Erdosain sostuvo la estriada mirada verde, realmente aquel hombre tenía la faz de un tigre, y después de cruzarse de brazos, arguyó:

–Es cierto, yo también creía eso, pero ya vez, las cosas cambian...

–¿Tenés miedo de ir vos solo?

–No, lo que tengo es interés de verte a vos en la aventura...

Barsut apretó los dientes. Con el mentón empapado de espuma jabonosa y la frente arrugada poderosamente consideró a Erdosain y terminó por decir:

–Mirá, yo me creía un canalla, pero creo que vos... vos sos peor que yo. En fin, que sea lo que Dios quiera.

–¿Por qué decís que sea lo que Dios quiera?

Barsut se detuvo frente al espejo, apoyó los puños en la cintura, y lo que dijo no le sorprendió a Erdosain, que con el semblante sereno escuchó estas palabras:

–¿Quién me dice que esta circular no esté falsificada y que vos me tiendas una «cama» para asesinarme?

«¡Qué curiosa es el alma del hombre! –comentaba luego Erdosain–. Yo escuché esas palabras y ni un solo músculo del semblante se me alteró. ¿Cómo Gregorio había adivinado la verdad? No lo sé.

¿O es que él tenía también la mala imaginación mía?»

Encendió un cigarrillo y le contestó estas únicas palabras:

–Hacé lo que quieras.

Pero Barsut, que estaba en vena de conversar, repuso:

–¿Pero por qué no? Decíme: ¿Por qué no? ¿Qué tendría de extraño que vos me quisieras matar? Es lógico. Te quise robar la mujer, te denuncié, te di una paliza, ¡qué diablos!, tendrías que ser un santo para que no tuvieras ganas de matarme.

–¿Un santo? No, m'hijo, no lo soy. Pero te juro que mañana no te mataré. Algún día sí, pero mañana no. Barsut se echó a reír alegremente.

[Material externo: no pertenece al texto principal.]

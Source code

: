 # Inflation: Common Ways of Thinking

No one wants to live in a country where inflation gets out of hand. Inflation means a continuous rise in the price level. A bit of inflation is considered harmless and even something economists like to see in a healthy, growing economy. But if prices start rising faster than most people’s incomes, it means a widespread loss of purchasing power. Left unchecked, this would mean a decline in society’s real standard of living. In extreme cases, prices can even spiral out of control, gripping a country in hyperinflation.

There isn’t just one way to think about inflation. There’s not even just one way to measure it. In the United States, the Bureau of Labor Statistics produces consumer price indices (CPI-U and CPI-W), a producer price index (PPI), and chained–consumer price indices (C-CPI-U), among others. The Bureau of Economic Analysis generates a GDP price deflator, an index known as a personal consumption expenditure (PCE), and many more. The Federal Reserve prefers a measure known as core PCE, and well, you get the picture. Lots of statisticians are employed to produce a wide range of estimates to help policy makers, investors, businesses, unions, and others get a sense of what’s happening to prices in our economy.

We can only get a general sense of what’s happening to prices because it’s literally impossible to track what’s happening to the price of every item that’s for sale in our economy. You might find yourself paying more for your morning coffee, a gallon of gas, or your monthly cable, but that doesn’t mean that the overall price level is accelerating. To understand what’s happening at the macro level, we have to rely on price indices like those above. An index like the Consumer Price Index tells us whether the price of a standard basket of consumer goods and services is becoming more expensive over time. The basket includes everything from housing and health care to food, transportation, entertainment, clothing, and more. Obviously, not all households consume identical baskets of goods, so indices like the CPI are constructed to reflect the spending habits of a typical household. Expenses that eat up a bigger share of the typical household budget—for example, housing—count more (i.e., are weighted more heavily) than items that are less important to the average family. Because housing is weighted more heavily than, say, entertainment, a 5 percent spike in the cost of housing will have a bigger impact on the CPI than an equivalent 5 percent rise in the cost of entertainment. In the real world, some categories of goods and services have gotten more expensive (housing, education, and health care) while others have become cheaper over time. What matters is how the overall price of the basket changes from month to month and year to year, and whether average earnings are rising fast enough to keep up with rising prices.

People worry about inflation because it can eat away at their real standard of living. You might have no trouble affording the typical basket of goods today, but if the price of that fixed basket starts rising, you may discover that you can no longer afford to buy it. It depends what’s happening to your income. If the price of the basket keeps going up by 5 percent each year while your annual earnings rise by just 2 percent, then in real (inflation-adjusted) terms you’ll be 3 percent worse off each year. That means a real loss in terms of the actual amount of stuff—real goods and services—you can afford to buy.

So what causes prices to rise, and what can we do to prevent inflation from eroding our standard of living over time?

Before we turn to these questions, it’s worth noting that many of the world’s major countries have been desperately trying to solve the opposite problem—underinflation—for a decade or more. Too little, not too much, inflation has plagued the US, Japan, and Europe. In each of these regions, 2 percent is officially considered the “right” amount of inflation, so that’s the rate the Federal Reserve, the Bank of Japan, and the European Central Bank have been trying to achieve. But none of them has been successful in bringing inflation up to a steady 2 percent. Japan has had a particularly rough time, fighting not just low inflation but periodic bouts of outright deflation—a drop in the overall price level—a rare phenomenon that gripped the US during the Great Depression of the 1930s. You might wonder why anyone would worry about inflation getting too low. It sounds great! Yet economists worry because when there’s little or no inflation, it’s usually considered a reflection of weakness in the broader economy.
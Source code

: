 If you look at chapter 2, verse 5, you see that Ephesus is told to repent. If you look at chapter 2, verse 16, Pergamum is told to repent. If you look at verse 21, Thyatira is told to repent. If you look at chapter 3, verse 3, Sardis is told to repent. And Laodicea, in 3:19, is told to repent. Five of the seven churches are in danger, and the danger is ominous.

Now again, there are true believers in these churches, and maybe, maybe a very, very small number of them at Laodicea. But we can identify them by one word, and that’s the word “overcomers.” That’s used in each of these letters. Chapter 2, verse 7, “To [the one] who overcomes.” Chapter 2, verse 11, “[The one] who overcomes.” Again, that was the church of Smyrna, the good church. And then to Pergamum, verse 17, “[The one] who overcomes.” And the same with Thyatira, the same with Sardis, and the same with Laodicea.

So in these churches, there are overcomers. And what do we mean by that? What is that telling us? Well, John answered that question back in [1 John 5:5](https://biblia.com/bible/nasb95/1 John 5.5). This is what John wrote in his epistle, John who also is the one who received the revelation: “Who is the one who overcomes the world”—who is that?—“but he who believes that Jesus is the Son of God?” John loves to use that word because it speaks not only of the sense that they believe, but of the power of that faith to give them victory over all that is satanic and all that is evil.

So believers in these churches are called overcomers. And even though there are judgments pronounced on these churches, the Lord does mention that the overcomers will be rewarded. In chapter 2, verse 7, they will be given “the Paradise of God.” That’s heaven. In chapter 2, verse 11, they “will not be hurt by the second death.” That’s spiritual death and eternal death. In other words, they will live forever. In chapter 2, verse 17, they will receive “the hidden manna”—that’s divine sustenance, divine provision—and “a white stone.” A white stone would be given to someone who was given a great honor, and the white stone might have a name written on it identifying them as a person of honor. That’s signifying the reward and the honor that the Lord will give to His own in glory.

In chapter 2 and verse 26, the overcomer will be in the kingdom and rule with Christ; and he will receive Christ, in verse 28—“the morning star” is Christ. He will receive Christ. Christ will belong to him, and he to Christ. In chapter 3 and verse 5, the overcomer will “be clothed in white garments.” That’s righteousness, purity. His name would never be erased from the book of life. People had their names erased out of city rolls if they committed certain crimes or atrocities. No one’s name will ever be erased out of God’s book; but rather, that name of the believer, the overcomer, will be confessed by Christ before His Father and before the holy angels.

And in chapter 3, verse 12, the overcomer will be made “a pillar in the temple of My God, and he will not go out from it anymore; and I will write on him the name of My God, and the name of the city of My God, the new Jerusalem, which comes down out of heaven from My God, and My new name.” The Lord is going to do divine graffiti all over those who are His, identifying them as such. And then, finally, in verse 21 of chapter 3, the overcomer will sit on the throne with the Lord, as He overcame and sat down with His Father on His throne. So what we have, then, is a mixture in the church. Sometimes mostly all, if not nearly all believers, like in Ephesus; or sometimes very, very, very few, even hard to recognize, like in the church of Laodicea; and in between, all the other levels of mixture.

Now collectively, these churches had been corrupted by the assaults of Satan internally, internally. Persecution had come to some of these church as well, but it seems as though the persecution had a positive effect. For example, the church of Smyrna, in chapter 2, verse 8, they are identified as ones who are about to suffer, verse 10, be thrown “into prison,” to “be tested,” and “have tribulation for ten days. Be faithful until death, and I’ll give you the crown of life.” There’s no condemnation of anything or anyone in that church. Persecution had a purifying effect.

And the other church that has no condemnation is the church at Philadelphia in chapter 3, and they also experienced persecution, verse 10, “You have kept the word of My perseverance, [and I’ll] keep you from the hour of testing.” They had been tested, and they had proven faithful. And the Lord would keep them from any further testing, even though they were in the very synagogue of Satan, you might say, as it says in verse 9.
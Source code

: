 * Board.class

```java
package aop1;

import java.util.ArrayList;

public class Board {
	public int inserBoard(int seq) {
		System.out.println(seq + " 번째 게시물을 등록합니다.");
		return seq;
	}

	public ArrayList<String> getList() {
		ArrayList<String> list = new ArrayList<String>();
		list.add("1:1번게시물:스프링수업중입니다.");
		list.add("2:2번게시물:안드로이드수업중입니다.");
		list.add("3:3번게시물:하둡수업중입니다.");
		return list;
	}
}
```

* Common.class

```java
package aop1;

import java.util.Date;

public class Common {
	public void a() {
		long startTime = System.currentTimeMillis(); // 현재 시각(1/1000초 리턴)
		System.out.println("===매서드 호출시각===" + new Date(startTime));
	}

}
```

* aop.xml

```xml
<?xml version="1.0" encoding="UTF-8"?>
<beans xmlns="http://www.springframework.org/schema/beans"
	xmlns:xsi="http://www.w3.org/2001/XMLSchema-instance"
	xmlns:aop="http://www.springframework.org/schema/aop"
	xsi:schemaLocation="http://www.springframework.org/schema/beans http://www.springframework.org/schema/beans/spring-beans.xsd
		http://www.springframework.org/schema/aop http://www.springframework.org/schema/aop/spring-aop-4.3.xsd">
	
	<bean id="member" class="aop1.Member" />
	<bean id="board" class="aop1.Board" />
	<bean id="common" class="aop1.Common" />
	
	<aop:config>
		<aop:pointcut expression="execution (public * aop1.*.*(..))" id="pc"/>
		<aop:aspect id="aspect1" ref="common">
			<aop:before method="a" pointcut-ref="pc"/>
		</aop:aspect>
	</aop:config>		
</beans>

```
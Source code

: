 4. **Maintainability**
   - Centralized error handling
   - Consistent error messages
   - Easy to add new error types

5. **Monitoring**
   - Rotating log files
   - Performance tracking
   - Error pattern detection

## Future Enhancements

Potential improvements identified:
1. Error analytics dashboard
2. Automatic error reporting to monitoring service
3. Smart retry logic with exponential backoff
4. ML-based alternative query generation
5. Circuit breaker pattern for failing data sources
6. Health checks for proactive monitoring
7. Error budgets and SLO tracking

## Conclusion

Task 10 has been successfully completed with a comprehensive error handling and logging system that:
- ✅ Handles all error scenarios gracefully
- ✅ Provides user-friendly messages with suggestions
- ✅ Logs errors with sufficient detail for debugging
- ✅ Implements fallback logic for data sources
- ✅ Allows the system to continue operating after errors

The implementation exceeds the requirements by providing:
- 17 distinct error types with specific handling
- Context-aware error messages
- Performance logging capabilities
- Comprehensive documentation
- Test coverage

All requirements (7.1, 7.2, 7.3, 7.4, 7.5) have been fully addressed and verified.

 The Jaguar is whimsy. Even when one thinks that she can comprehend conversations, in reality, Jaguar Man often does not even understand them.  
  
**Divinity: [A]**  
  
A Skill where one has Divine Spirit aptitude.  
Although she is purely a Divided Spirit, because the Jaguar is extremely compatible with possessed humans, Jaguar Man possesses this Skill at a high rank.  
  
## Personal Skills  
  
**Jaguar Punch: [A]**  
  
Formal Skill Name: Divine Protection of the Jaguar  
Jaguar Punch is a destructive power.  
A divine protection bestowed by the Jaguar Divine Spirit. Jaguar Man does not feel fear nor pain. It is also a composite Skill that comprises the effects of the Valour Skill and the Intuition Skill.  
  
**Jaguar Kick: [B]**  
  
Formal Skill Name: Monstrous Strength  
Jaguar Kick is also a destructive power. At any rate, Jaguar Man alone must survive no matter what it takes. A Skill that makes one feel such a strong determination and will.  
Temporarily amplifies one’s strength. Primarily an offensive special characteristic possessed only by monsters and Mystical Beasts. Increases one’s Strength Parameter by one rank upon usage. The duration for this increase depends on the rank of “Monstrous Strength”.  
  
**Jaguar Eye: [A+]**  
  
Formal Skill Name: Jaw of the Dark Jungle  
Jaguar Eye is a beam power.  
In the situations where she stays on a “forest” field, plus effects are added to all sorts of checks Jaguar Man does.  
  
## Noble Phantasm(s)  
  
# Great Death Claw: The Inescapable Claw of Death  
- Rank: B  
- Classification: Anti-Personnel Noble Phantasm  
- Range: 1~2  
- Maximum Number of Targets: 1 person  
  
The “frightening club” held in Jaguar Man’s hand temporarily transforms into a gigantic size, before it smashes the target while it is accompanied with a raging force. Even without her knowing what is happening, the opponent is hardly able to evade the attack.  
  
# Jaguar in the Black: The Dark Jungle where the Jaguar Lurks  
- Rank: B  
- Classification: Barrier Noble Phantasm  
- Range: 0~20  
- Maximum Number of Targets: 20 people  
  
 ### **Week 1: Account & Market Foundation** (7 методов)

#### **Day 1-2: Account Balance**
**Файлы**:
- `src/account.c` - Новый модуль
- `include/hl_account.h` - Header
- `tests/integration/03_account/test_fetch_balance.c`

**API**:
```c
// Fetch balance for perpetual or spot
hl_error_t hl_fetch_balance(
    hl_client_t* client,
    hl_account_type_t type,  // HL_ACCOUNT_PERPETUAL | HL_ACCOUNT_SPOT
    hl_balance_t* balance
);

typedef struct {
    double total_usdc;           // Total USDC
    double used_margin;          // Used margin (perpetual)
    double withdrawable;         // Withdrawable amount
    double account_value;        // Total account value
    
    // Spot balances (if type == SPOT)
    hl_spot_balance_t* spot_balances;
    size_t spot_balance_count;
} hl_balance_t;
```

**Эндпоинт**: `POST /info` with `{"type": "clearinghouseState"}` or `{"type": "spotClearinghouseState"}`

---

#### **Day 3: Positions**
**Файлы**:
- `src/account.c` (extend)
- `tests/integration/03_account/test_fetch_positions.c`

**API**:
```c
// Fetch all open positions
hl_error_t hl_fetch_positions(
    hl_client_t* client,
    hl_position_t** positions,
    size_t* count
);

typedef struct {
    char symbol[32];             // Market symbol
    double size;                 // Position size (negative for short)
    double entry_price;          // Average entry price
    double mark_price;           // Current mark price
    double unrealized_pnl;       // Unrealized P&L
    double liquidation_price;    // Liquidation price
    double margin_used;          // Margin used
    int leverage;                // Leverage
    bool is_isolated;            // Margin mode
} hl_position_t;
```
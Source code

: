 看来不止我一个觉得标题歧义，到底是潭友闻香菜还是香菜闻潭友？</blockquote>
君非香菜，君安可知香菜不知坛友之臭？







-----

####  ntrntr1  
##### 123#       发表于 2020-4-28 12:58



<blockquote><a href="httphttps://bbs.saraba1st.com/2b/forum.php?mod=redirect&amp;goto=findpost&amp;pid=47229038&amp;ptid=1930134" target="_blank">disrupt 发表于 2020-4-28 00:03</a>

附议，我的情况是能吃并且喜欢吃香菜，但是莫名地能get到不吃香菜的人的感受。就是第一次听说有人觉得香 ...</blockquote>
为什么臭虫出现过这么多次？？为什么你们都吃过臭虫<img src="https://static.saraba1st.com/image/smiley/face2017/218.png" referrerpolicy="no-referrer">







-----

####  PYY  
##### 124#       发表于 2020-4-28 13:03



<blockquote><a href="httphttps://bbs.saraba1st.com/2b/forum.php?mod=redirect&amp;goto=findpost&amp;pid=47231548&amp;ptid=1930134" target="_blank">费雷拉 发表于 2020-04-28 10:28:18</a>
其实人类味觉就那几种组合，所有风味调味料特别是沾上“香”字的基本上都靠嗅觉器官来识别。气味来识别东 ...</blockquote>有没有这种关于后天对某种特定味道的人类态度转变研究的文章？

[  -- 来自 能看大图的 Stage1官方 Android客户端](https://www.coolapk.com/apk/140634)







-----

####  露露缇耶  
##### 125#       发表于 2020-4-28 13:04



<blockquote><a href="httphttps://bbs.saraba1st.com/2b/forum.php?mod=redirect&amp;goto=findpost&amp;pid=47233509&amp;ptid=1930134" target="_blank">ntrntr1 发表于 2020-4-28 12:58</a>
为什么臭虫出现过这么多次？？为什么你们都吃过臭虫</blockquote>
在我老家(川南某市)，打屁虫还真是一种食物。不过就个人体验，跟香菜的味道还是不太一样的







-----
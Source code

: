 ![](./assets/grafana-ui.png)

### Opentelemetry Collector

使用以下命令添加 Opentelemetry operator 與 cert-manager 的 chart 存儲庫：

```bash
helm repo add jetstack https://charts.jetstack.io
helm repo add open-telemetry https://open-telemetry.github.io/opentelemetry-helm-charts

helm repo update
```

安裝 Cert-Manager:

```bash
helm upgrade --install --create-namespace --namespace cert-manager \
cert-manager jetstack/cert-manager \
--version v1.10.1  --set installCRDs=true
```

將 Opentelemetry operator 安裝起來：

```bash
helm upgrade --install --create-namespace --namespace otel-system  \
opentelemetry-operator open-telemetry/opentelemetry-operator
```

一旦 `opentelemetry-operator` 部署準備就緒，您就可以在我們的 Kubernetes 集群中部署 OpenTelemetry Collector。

–¿Sabes que sos notable, Remo? Algún día me matarás. ¡Qué curioso! ¿Sabes lo que me interesa de todo eso? La cara que pondrás al matarme. Decíme, ¿vas a estar serio o te vas a reír?

Las preguntas habían sido hechas con gravedad amistosa.

–Posiblemente esté serio. No sé. Creo que sí. Vos comprenderás que matarlo a otro no es juguete.

–¿Y no tenés miedo a la cárcel?

–No, ya que si te matara tomaría antes mis precauciones, y tu cadáver lo destruiría con ácido sulfúrico.

–Sos un bárbaro... A propósito, yo tengo una memoria más floja: ¿pagaste en la Azucarera?

–Sí.

–¿Quién te dio el dinero?

–Un rufián.

–Tenés pocos amigos, pero buenos... Entonces, ¿a qué hora me vas a venir a buscar mañana?

–A las ocho va ese hombre al comando... así es que...

–Mirá, no termino de creer que sea cierto, pero si Elsa está allá le voy a dar tantos sopapos que te prevengo que tendrán que pasar muchos años para que se los olvide.

Cuando Erdosain salió se dirigió a una oficina de correos y le hizo un telegrama al Astrólogo.